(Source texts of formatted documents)
=== Section Start ===
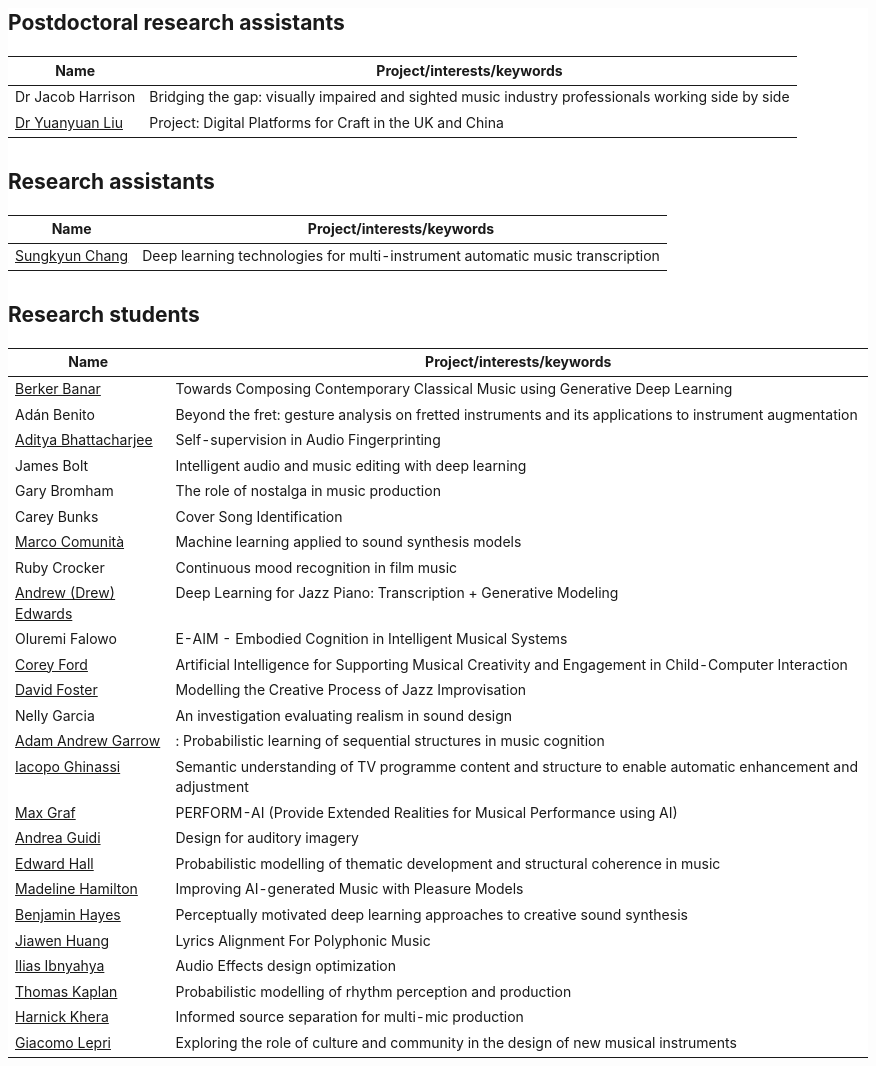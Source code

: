 ## Postdoctoral research assistants

| Name | Project/interests/keywords |
| --- | --- |
| Dr Jacob Harrison | Bridging the gap: visually impaired and sighted music industry professionals working side by side |
| [Dr Yuanyuan Liu](http://eecs.qmul.ac.uk/profiles/liuyuanyuan.html) | Project: Digital Platforms for Craft in the UK and China |

## Research assistants

| Name | Project/interests/keywords |
| --- | --- |
| [Sungkyun Chang](http://eecs.qmul.ac.uk/profiles/sungkyun-chang.html) | Deep learning technologies for multi-instrument automatic music transcription |

## Research students

| Name | Project/interests/keywords |
| --- | --- |
| [Berker Banar](http://eecs.qmul.ac.uk/profiles/banarberker.html) | Towards Composing Contemporary Classical Music using Generative Deep Learning |
| Adán Benito | Beyond the fret: gesture analysis on fretted instruments and its applications to instrument augmentation |
| [Aditya Bhattacharjee](https://www.linkedin.com/in/adibh/) | Self-supervision in Audio Fingerprinting |
| James Bolt | Intelligent audio and music editing with deep learning |
| Gary Bromham | The role of nostalga in music production |
| Carey Bunks | Cover Song Identification |
| [Marco Comunità](http://eecs.qmul.ac.uk/profiles/comunitamarco.html) | Machine learning applied to sound synthesis models |
| Ruby Crocker | Continuous mood recognition in film music |
| [Andrew (Drew) Edwards](http://eecs.qmul.ac.uk/profiles/edwardsandrewcharles.html) | Deep Learning for Jazz Piano: Transcription + Generative Modeling |
| Oluremi Falowo | E-AIM - Embodied Cognition in Intelligent Musical Systems |
| [Corey Ford](http://eecs.qmul.ac.uk/profiles/fordcoreyjohn.html) | Artificial Intelligence for Supporting Musical Creativity and Engagement in Child-Computer Interaction |
| [David Foster](http://eecs.qmul.ac.uk/profiles/fosterdavid.html) | Modelling the Creative Process of Jazz Improvisation |
| Nelly Garcia | An investigation evaluating realism in sound design |
| [Adam Andrew Garrow](https://www.researchgate.net/profile/Adam-Garrow) | : Probabilistic learning of sequential structures in music cognition |
| [Iacopo Ghinassi](https://github.com/Ighina) | Semantic understanding of TV programme content and structure to enable automatic enhancement and adjustment |
| [Max Graf](http://eecs.qmul.ac.uk/profiles/grafmax.html) | PERFORM-AI (Provide Extended Realities for Musical Performance using AI) |
| [Andrea Guidi](https://mat.qmul.ac.uk/students/andrea-guidi) | Design for auditory imagery |
| [Edward Hall](https://mat.qmul.ac.uk/students/edward-hall) | Probabilistic modelling of thematic development and structural coherence in music |
| [Madeline Hamilton](http://eecs.qmul.ac.uk/profiles/hamiltonmadelineann.html) | Improving AI-generated Music with Pleasure Models |
| [Benjamin Hayes](http://eecs.qmul.ac.uk/profiles/hayesbenjaminjames.html) | Perceptually motivated deep learning approaches to creative sound synthesis |
| [Jiawen Huang](http://eecs.qmul.ac.uk/profiles/huangjiawen.html) | Lyrics Alignment For Polyphonic Music |
| [Ilias Ibnyahya](https://ilias-audio.github.io/) | Audio Effects design optimization |
| [Thomas Kaplan](https://kappers.github.io/) | Probabilistic modelling of rhythm perception and production |
| [Harnick Khera](http://eecs.qmul.ac.uk/profiles/kheraharnicksingh.html) | Informed source separation for multi-mic production |
| [Giacomo Lepri](http://www.giacomolepri.com/) | Exploring the role of culture and community in the design of new musical instruments |
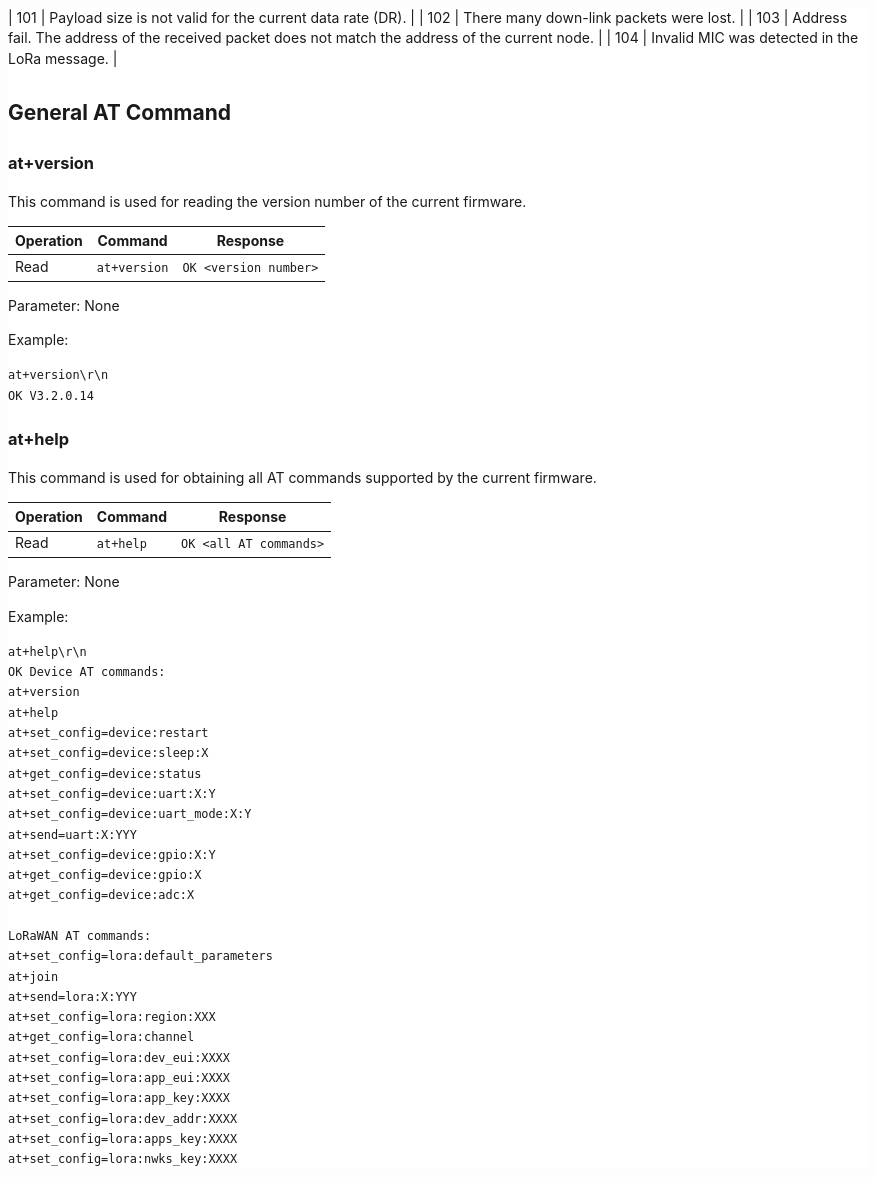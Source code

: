 | 101        | Payload size is not valid for the current data rate (DR).                                                                                                                   |
| 102        | There many down-link packets were lost.                                                                                                                                     |
| 103        | Address fail. The address of the received packet does not match the address of the current node.                                                                            |
| 104        | Invalid MIC was detected in the LoRa message.                                                                                                                               |

## General AT Command

### at+version

This command is used for reading the version number of the current firmware.

| Operation | Command      | Response              |
| --------- | ------------ | --------------------- |
| Read      | `at+version` | `OK <version number>` |

Parameter: None

Example:

```sh
at+version\r\n
OK V3.2.0.14
```

### at+help

This command is used for obtaining all AT commands supported by the current firmware.

| Operation | Command   | Response               |
| --------- | --------- | ---------------------- |
| Read      | `at+help` | `OK <all AT commands>` |

Parameter: None

Example:

```sh
at+help\r\n
OK Device AT commands:
at+version
at+help
at+set_config=device:restart
at+set_config=device:sleep:X
at+get_config=device:status
at+set_config=device:uart:X:Y
at+set_config=device:uart_mode:X:Y
at+send=uart:X:YYY
at+set_config=device:gpio:X:Y
at+get_config=device:gpio:X
at+get_config=device:adc:X

LoRaWAN AT commands:
at+set_config=lora:default_parameters
at+join
at+send=lora:X:YYY
at+set_config=lora:region:XXX
at+get_config=lora:channel
at+set_config=lora:dev_eui:XXXX
at+set_config=lora:app_eui:XXXX
at+set_config=lora:app_key:XXXX
at+set_config=lora:dev_addr:XXXX
at+set_config=lora:apps_key:XXXX
at+set_config=lora:nwks_key:XXXX
```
=== Section End ===
Your task:
Could you transcribe all of the data exactly and omit the pictures?

Output below:
Source code

: ## Postdoctoral research assistants

| Name | Project/interests/keywords |
| --- | --- |
| Dr Jacob Harrison | Bridging the gap: visually impaired and sighted music industry professionals working side by side |
| [Dr Yuanyuan Liu](http://eecs.qmul.ac.uk/profiles/liuyuanyuan.html) | Project: Digital Platforms for Craft in the UK and China |

## Research assistants

| Name | Project/interests/keywords |
| --- | --- |
| [Sungkyun Chang](http://eecs.qmul.ac.uk/profiles/sungkyun-chang.html) | Deep learning technologies for multi-instrument automatic music transcription |

## Research students

| Name | Project/interests/keywords |
| --- | --- |
| [Berker Banar](http://eecs.qmul.ac.uk/profiles/banarberker.html) | Towards Composing Contemporary Classical Music using Generative Deep Learning |
| Adán Benito | Beyond the fret: gesture analysis on fretted instruments and its applications to instrument augmentation |
| [Aditya Bhattacharjee](https://www.linkedin.com/in/adibh/) | Self-supervision in Audio Fingerprinting |
| James Bolt | Intelligent audio and music editing with deep learning |
| Gary Bromham | The role of nostalga in music production |
| Carey Bunks | Cover Song Identification |
| [Marco Comunità](http://eecs.qmul.ac.uk/profiles/comunitamarco.html) | Machine learning applied to sound synthesis models |
| Ruby Crocker | Continuous mood recognition in film music |
| [Andrew (Drew) Edwards](http://eecs.qmul.ac.uk/profiles/edwardsandrewcharles.html) | Deep Learning for Jazz Piano: Transcription + Generative Modeling |
| Oluremi Falowo | E-AIM - Embodied Cognition in Intelligent Musical Systems |
| [Corey Ford](http://eecs.qmul.ac.uk/profiles/fordcoreyjohn.html) | Artificial Intelligence for Supporting Musical Creativity and Engagement in Child-Computer Interaction |
| [David Foster](http://eecs.qmul.ac.uk/profiles/fosterdavid.html) | Modelling the Creative Process of Jazz Improvisation |
| Nelly Garcia | An investigation evaluating realism in sound design |
| [Adam Andrew Garrow](https://www.researchgate.net/profile/Adam-Garrow) | : Probabilistic learning of sequential structures in music cognition |
| [Iacopo Ghinassi](https://github.com/Ighina) | Semantic understanding of TV programme content and structure to enable automatic enhancement and adjustment |
| [Max Graf](http://eecs.qmul.ac.uk/profiles/grafmax.html) | PERFORM-AI (Provide Extended Realities for Musical Performance using AI) |
| [Andrea Guidi](https://mat.qmul.ac.uk/students/andrea-guidi) | Design for auditory imagery |
| [Edward Hall](https://mat.qmul.ac.uk/students/edward-hall) | Probabilistic modelling of thematic development and structural coherence in music |
| [Madeline Hamilton](http://eecs.qmul.ac.uk/profiles/hamiltonmadelineann.html) | Improving AI-generated Music with Pleasure Models |
| [Benjamin Hayes](http://eecs.qmul.ac.uk/profiles/hayesbenjaminjames.html) | Perceptually motivated deep learning approaches to creative sound synthesis |
| [Jiawen Huang](http://eecs.qmul.ac.uk/profiles/huangjiawen.html) | Lyrics Alignment For Polyphonic Music |
| [Ilias Ibnyahya](https://ilias-audio.github.io/) | Audio Effects design optimization |
| [Thomas Kaplan](https://kappers.github.io/) | Probabilistic modelling of rhythm perception and production |
| [Harnick Khera](http://eecs.qmul.ac.uk/profiles/kheraharnicksingh.html) | Informed source separation for multi-mic production |
| [Giacomo Lepri](http://www.giacomolepri.com/) | Exploring the role of culture and community in the design of new musical instruments |
Source code

: | 101        | Payload size is not valid for the current data rate (DR).                                                                                                                   |
| 102        | There many down-link packets were lost.                                                                                                                                     |
| 103        | Address fail. The address of the received packet does not match the address of the current node.                                                                            |
| 104        | Invalid MIC was detected in the LoRa message.                                                                                                                               |

## General AT Command

### at+version

This command is used for reading the version number of the current firmware.

| Operation | Command      | Response              |
| --------- | ------------ | --------------------- |
| Read      | `at+version` | `OK <version number>` |

Parameter: None

Example:

```sh
at+version\r\n
OK V3.2.0.14
```

### at+help

This command is used for obtaining all AT commands supported by the current firmware.

| Operation | Command   | Response               |
| --------- | --------- | ---------------------- |
| Read      | `at+help` | `OK <all AT commands>` |

Parameter: None

Example:

```sh
at+help\r\n
OK Device AT commands:
at+version
at+help
at+set_config=device:restart
at+set_config=device:sleep:X
at+get_config=device:status
at+set_config=device:uart:X:Y
at+set_config=device:uart_mode:X:Y
at+send=uart:X:YYY
at+set_config=device:gpio:X:Y
at+get_config=device:gpio:X
at+get_config=device:adc:X

LoRaWAN AT commands:
at+set_config=lora:default_parameters
at+join
at+send=lora:X:YYY
at+set_config=lora:region:XXX
at+get_config=lora:channel
at+set_config=lora:dev_eui:XXXX
at+set_config=lora:app_eui:XXXX
at+set_config=lora:app_key:XXXX
at+set_config=lora:dev_addr:XXXX
at+set_config=lora:apps_key:XXXX
at+set_config=lora:nwks_key:XXXX
```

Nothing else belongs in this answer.